Atualmente, quando uma mulher vítima de feminicídio tem direito à pensão por morte, o benefício é liberado aos dependentes habilitados no momento da concessão. A proposta em discussão no STJ, sustentada pela AGU, busca estabelecer que o responsável pelo crime seja obrigado a devolver ao sistema previdenciário os valores pagos a título de pensão decorrente do óbito causado por sua conduta.
Segundo a argumentação da AGU, o autor do crime não poderia se beneficiar financeiramente ou indiretamente do resultado de sua ação dolosa, especialmente quando ela resulta na morte da segurada e na necessidade de pagamento de benefício previdenciário por parte do Estado.
A tese foi apresentada em recurso especial e ainda será analisada pelos ministros do STJ. Caso seja aceita, a decisão pode servir de referência para casos semelhantes em todo o país, impactando a forma como o sistema previdenciário trata benefícios concedidos em decorrência de crimes culposos ou dolosos.

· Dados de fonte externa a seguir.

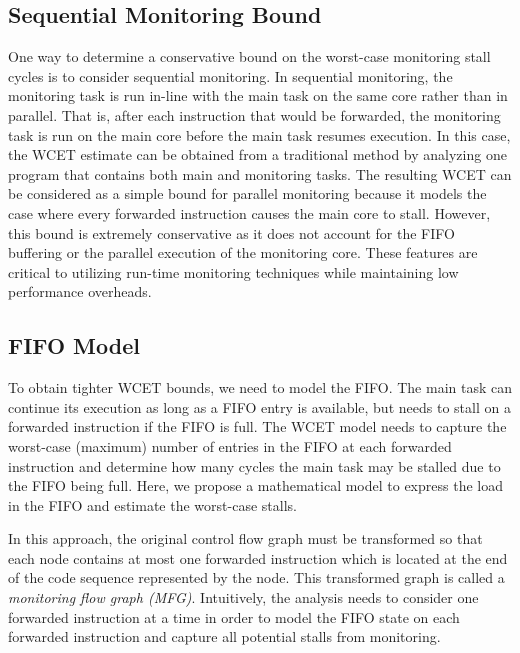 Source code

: \subsection{Sequential Monitoring Bound}
\label{sec:formulation:sequential}

One way to determine a conservative bound on the worst-case monitoring stall
cycles is to consider sequential monitoring.  In sequential monitoring, the
monitoring task is run in-line with the main task on the same core rather than
in parallel. That is, after each instruction that would be forwarded, the
monitoring task is run on the main core before the main task resumes execution.
In this case, the WCET estimate can be obtained from a traditional method by
analyzing one program that contains both main and monitoring tasks.  The
resulting WCET can be considered as a simple bound for parallel monitoring
because it models the case where every forwarded instruction causes the main
core to stall.  However, this bound is extremely conservative as it does not
account for the FIFO buffering or the parallel execution of the monitoring
core. These features are critical to utilizing run-time monitoring techniques
while maintaining low performance overheads.

\subsection{FIFO Model}
\label{sec:formulation:model}

To obtain tighter WCET bounds, we need to model the FIFO.  The main task can
continue its execution as long as a FIFO entry is available, but needs to stall
on a forwarded instruction if the FIFO is full. The WCET model needs to capture
the worst-case (maximum) number of entries in the FIFO at each forwarded
instruction and determine how many cycles the main task may be stalled due to
the FIFO being full. Here, we propose a mathematical model to express the load
in the FIFO and estimate the worst-case stalls.

In this approach, the original control flow graph must be transformed so that
each node contains at most one forwarded instruction which is located at the
end of the code sequence represented by the node.  This transformed graph is
called a {\em monitoring flow graph (MFG)}.  Intuitively, the analysis needs to
consider one forwarded instruction at a time in order to model the FIFO state
on each forwarded instruction and capture all potential stalls from monitoring.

Críticos da proposta afirmam que a medida ainda enfrenta desafios práticos e jurídicos, como a responsabilização patrimonial do condenado e a definição de quando e como a recomposição dos valores devidos seria efetivada.
O STJ ainda não marcou data para julgamento do recurso. A AGU informou que adotou a tese com base em princípios constitucionais que vedam o enriquecimento ilícito e responsabilizam o agente que causa dano à coletividade.